Problem requirements: Find the string "more" in the data, then copy every line where it is found.

Stored data entries
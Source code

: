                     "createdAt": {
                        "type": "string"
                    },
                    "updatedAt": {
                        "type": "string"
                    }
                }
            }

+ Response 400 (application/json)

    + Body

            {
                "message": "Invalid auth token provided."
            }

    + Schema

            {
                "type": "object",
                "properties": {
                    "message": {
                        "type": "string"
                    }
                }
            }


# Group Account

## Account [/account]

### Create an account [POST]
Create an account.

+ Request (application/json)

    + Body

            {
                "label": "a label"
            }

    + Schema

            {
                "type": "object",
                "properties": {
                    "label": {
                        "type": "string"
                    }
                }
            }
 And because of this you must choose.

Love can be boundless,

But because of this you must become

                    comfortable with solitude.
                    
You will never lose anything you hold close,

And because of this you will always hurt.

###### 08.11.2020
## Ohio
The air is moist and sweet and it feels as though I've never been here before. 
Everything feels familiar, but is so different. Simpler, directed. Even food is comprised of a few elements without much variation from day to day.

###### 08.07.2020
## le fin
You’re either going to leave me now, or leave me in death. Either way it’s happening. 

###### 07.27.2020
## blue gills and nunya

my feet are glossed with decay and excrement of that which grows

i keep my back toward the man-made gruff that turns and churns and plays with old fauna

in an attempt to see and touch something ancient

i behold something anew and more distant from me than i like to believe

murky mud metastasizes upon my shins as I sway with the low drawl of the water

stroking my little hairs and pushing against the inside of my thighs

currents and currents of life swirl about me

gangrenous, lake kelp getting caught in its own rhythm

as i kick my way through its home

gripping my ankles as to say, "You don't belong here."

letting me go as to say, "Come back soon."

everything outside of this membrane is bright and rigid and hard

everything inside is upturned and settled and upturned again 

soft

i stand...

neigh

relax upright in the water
...
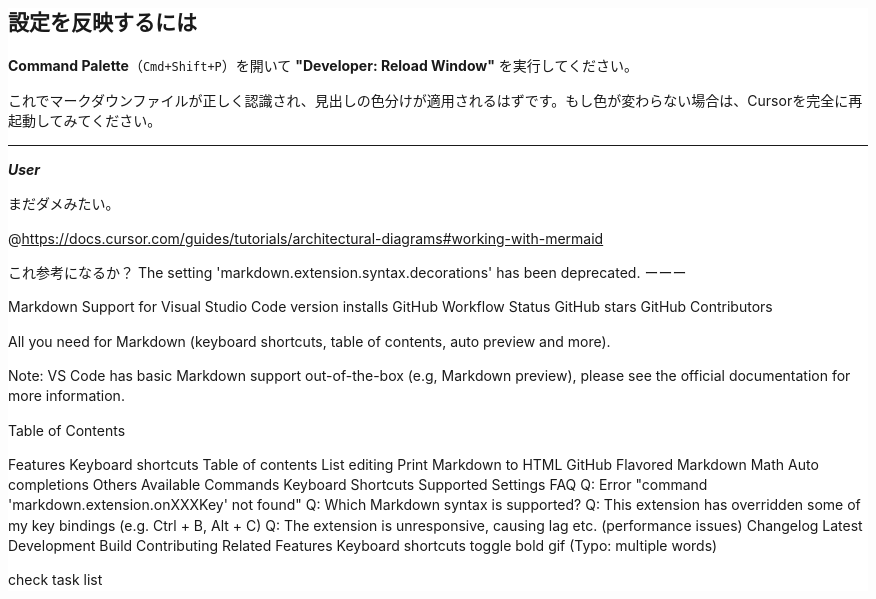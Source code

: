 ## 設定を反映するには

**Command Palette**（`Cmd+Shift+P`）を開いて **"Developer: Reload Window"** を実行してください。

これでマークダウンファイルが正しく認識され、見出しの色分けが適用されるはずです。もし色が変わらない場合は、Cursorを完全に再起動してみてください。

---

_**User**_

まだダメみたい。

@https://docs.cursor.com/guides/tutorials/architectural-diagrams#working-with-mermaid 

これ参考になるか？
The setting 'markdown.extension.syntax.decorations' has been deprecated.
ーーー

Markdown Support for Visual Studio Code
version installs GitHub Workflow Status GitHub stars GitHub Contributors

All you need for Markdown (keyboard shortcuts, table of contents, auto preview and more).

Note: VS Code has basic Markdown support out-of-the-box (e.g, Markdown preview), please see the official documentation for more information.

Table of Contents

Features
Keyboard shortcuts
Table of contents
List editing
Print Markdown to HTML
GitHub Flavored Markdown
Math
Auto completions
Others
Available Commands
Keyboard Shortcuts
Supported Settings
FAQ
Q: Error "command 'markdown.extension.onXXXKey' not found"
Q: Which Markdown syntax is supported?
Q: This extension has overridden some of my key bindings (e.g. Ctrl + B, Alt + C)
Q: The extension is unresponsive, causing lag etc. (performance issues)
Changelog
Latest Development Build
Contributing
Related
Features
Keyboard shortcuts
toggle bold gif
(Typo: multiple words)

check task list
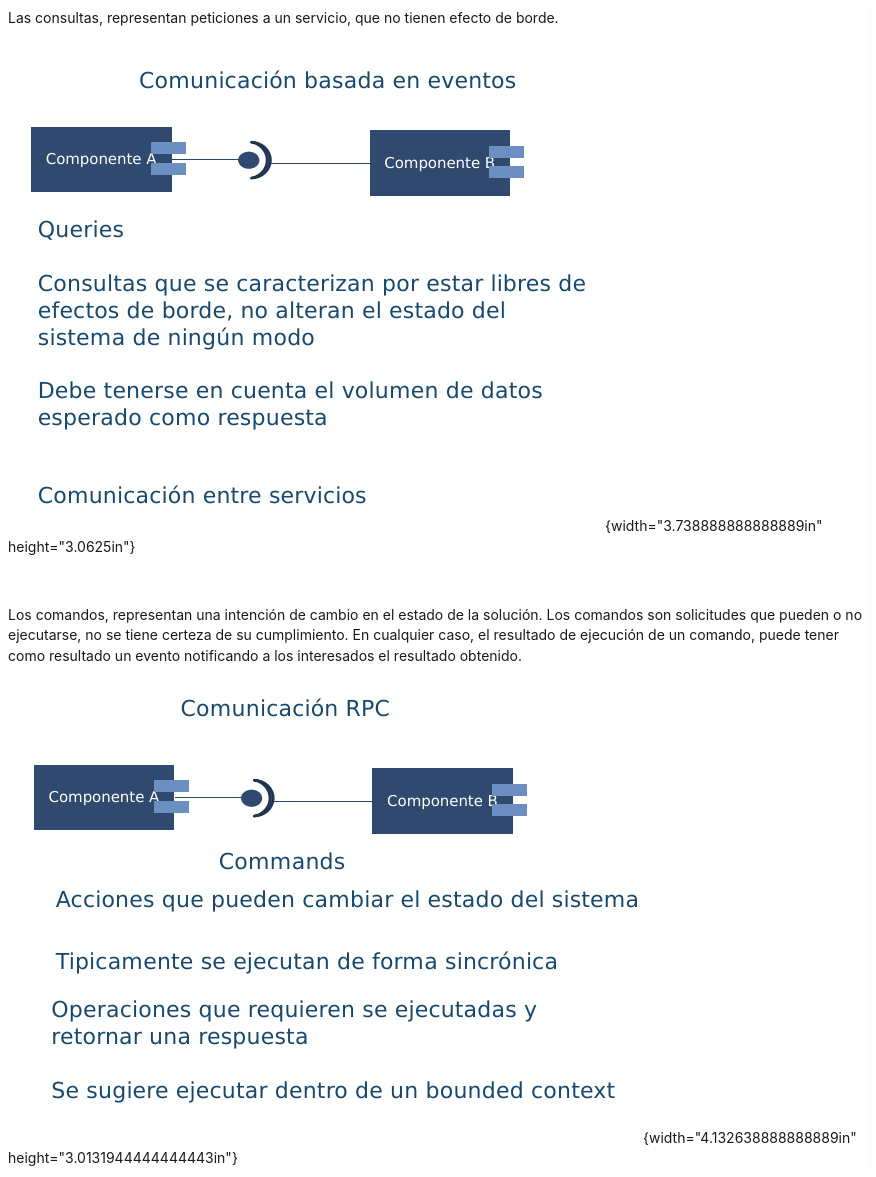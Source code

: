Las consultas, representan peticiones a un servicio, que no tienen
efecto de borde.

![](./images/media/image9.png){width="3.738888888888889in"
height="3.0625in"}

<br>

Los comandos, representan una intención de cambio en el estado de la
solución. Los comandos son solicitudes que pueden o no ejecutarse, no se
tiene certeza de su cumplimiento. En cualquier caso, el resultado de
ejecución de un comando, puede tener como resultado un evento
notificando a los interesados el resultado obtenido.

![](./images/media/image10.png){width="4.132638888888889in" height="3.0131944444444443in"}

Response for this exercise:
i behold something anew and more distant from me than i like to believe
All you need for Markdown (keyboard shortcuts, table of contents, auto preview and more).
Note: VS Code has basic Markdown support out-of-the-box (e.g, Markdown preview), please see the official documentation for more information.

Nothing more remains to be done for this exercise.